A scene from Happiness. (Photo provided to China Daily)

Kara Wai Ying-hung says she feels guilty about her late discovery of her mother's struggle with Alzheimer's disease.

"My mother showed the early-stage symptoms in her 50s, an age seemingly too young to develop the disease. I didn't realize it in time and had been rude and careless to her."

With her career spanning 40 years, Wai is one of the icons in the martial arts genre in Hong Kong cinemas. The first recipient of the Hong Kong Academy Award for best actress, Wai has acted in about 150 movies and TV series.
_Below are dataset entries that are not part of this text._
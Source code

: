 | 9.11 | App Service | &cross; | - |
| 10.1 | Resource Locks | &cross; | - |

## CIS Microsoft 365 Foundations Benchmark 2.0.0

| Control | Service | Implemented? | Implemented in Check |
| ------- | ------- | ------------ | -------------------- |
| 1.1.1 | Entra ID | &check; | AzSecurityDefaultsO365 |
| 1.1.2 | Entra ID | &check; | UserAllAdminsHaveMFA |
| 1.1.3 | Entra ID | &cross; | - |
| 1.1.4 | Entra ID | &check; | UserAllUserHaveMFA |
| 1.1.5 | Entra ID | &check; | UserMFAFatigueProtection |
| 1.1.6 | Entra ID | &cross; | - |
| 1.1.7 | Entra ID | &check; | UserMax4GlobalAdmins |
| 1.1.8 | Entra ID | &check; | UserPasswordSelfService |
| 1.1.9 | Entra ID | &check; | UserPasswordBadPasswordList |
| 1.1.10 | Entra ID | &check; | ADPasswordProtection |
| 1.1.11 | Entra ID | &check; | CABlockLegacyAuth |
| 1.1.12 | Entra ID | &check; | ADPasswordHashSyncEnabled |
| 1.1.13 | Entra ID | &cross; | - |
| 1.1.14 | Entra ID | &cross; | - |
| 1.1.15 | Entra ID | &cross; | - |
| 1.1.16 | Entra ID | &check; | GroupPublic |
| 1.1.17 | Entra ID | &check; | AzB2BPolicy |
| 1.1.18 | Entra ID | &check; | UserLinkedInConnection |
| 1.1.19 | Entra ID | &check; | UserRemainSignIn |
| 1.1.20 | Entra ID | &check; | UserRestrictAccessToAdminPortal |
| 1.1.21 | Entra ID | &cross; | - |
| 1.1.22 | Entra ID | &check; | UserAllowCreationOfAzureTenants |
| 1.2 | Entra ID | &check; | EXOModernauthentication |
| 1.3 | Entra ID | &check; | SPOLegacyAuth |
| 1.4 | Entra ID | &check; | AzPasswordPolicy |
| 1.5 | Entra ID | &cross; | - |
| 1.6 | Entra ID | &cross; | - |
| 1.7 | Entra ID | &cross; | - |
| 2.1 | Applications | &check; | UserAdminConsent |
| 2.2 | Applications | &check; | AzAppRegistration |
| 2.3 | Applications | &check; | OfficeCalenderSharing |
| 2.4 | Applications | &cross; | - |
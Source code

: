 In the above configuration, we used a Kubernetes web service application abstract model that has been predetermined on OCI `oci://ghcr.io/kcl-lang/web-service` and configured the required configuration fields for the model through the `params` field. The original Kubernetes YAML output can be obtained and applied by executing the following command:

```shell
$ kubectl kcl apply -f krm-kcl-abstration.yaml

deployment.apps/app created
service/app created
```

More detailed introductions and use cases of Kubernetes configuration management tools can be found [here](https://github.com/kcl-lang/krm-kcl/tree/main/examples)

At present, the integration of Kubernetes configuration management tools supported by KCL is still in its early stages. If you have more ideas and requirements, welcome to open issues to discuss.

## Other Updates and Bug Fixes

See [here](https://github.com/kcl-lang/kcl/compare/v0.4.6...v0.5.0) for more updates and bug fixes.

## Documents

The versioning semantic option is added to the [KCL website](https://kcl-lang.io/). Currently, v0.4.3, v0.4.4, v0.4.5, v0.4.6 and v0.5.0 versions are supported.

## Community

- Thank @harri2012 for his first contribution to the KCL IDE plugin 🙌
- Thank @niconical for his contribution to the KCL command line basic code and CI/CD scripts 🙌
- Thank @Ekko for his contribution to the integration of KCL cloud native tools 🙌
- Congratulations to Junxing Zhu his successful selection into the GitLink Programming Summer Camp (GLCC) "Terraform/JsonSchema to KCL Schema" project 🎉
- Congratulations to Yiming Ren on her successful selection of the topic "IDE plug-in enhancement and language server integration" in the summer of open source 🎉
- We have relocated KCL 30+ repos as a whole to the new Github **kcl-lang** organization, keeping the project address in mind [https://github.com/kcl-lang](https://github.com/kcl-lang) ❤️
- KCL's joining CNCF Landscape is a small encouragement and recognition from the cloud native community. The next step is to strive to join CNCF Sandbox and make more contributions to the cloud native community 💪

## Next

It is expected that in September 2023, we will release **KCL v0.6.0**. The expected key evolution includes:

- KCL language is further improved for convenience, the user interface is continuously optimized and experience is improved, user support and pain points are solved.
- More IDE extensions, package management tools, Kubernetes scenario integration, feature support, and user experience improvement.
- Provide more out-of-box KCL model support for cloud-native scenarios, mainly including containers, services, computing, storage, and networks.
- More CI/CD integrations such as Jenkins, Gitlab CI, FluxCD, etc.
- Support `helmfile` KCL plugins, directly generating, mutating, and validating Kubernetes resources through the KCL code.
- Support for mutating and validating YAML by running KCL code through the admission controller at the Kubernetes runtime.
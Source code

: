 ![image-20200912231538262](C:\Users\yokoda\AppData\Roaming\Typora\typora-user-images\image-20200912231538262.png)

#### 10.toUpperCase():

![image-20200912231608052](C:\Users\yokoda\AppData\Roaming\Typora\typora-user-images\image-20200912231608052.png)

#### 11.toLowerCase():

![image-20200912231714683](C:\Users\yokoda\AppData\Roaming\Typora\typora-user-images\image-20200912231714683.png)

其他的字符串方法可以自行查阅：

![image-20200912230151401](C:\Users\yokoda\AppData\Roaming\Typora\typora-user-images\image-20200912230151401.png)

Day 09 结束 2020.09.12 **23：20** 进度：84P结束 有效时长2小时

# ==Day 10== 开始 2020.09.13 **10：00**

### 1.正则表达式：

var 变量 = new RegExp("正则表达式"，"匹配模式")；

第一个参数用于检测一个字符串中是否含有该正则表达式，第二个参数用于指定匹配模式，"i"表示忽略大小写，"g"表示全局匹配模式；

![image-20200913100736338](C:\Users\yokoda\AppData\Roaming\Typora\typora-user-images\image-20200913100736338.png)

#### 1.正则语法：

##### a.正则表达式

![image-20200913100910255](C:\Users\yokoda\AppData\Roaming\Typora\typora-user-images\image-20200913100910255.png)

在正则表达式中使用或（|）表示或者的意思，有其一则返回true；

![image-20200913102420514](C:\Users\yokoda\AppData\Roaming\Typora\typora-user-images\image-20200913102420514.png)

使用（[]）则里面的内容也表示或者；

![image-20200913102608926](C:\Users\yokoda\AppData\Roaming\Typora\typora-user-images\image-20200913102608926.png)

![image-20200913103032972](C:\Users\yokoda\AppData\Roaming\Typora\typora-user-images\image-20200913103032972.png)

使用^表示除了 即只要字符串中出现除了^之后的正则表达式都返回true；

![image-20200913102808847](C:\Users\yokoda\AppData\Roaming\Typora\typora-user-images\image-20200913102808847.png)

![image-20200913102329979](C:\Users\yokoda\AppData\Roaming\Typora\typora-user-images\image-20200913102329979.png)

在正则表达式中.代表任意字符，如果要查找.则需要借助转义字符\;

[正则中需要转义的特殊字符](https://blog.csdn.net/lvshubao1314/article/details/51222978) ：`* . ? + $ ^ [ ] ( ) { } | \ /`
To make amends for her ignorance, the award-winning actress has chosen to make a film centering on the disease to raise the public awareness and promote social care of the elderly.

Happiness, which will open across China on Friday, has received wide attention at several international film events, such as the 39th Asian-American International Film Festival held last month in New York.

At the 7th Macao International Movie Festival, Wai and Carlos Chan, respectively, won the best actress and best supporting actor awards for their close-to-life performance.

Depicted by Wai as a twisted reflection of her life, the bittersweet tale chronicles an unlikely friendship between a lonely young man and his landlord, an elderly woman in the early stage of Alzheimer's.

Chan, a Hong Kong singer-actor known for the 2014 HIV/AIDS-themed movie For Love, We Can, stars as the young man, who turns from an uncooperative tenant to a caring friend.

Wai reveals that her character's physical features, with gray hair and clumsy gestures, are based on her mother, who was finally diagnosed with the illness in her 70s and is now 91.

"I owe my mother an apology," says Wai.

Wai's mother became bad-tempered and began to lose her memory when she was in her 50s. However, the signs were ignored by the then busy actress who simply saw the increasingly difficult relationship as a generational gap.

"The conflicts and squabbles in the movie were situations that I've experienced."

Once the only money-earner in family, Wai's mother peddled goods on Hong Kong streets to raise Wai and her siblings. Wai tapped into the showbiz circle at 14 and has tasted the ups and downs of the Hong Kong film industry.

"Now I'm still living with my mother, who's my biggest support. I hope people who watch Happiness will care more about the elderly at home," says the 56-year-old, who has switched to indie titles in recent years.

Latest statistics reported by the domestic media show that China has the world's largest population of Alzheimer's patients, reaching 10 million by the end of last year.

But the world's second-largest movie market, with an annual output north of 600 movies last year, has very few big-screen productions reflecting the group.

Last year, a similar-themed movie The Song of Cotton garnered limited attention amid the commercial genres that dominate the market.